In the records below, find each line holding the word "https" and copy it.

• • •

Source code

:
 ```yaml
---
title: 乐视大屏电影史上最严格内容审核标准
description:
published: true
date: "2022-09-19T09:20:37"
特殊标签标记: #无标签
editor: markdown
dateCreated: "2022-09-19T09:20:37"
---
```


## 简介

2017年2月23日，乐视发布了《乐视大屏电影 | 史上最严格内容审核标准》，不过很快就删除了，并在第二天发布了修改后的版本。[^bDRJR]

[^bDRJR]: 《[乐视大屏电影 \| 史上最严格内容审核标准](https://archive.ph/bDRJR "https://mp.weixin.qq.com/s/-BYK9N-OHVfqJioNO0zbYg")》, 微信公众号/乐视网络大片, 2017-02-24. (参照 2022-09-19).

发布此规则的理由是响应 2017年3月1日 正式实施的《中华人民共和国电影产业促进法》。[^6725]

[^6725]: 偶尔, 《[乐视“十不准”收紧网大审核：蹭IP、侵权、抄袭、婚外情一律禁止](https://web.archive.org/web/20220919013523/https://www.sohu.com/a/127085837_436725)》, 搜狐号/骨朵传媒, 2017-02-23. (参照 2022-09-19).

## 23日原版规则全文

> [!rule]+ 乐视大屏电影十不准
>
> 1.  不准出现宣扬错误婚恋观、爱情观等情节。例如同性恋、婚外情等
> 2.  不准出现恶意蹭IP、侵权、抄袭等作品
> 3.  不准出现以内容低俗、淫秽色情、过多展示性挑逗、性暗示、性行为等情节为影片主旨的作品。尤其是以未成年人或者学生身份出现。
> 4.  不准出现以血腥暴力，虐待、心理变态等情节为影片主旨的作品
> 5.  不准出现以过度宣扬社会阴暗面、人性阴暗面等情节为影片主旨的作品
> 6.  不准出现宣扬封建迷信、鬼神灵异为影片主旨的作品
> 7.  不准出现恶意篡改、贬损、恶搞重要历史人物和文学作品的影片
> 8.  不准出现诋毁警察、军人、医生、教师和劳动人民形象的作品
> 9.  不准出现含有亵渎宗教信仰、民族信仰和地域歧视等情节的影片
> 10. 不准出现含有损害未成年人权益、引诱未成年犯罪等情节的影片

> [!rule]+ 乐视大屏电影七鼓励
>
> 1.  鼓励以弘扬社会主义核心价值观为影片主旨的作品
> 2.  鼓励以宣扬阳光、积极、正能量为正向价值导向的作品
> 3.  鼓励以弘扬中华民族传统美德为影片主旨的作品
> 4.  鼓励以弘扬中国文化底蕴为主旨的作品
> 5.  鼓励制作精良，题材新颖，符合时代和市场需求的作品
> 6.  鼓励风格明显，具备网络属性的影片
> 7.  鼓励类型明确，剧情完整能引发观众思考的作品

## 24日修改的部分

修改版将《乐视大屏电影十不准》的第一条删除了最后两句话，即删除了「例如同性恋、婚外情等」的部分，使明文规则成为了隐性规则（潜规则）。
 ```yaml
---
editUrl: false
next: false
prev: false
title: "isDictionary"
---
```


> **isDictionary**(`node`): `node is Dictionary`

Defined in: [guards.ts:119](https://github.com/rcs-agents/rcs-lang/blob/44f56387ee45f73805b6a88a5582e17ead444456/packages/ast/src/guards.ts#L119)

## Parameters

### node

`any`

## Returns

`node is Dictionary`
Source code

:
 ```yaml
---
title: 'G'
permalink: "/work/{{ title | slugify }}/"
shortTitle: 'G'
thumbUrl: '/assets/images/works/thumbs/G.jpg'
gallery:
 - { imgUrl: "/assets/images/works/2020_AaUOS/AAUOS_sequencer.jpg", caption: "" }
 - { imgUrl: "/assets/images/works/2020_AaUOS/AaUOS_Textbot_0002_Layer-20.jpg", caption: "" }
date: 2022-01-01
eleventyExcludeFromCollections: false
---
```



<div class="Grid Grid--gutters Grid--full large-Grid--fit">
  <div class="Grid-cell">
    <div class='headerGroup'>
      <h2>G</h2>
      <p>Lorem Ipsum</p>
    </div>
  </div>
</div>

• • •

◆ ANSWER FOR THIS EXERCISE ◆
[^bDRJR]: 《[乐视大屏电影 \| 史上最严格内容审核标准](https://archive.ph/bDRJR "https://mp.weixin.qq.com/s/-BYK9N-OHVfqJioNO0zbYg")》, 微信公众号/乐视网络大片, 2017-02-24. (参照 2022-09-19).
[^6725]: 偶尔, 《[乐视“十不准”收紧网大审核：蹭IP、侵权、抄袭、婚外情一律禁止](https://web.archive.org/web/20220919013523/https://www.sohu.com/a/127085837_436725)》, 搜狐号/骨朵传媒, 2017-02-23. (参照 2022-09-19).
Defined in: [guards.ts:119](https://github.com/rcs-agents/rcs-lang/blob/44f56387ee45f73805b6a88a5582e17ead444456/packages/ast/src/guards.ts#L119)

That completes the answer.